(What needs to be done) With the pictures left out, please return exactly the line holding "Source code" and each following line until the entries end.

(Stored data entries)

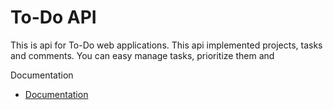 # To-Do API

This is api for To-Do web applications.
This api implemented projects, tasks and comments.
You can easy manage tasks, prioritize them and 

Documentation

- [Documentation](https://to-do-api-fj1.herokuapp.com/api/v1/documentation.html)
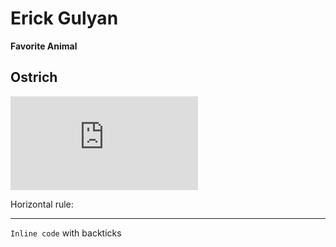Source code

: # Erick Gulyan
**Favorite Animal** 
## Ostrich



![Image](https://github.com/erick-gulyan/cse15l-lab-report/files/7858683/635577047626238302-phxdc5-6936v4t3ndh1j0kyujd9-original.jpg.pdf)


Horizontal rule:

---

`Inline code` with backticks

(Task output)
Source code

: # Erick Gulyan
**Favorite Animal** 
## Ostrich



![Image](https://github.com/erick-gulyan/cse15l-lab-report/files/7858683/635577047626238302-phxdc5-6936v4t3ndh1j0kyujd9-original.jpg.pdf)


Horizontal rule:

---

`Inline code` with backticks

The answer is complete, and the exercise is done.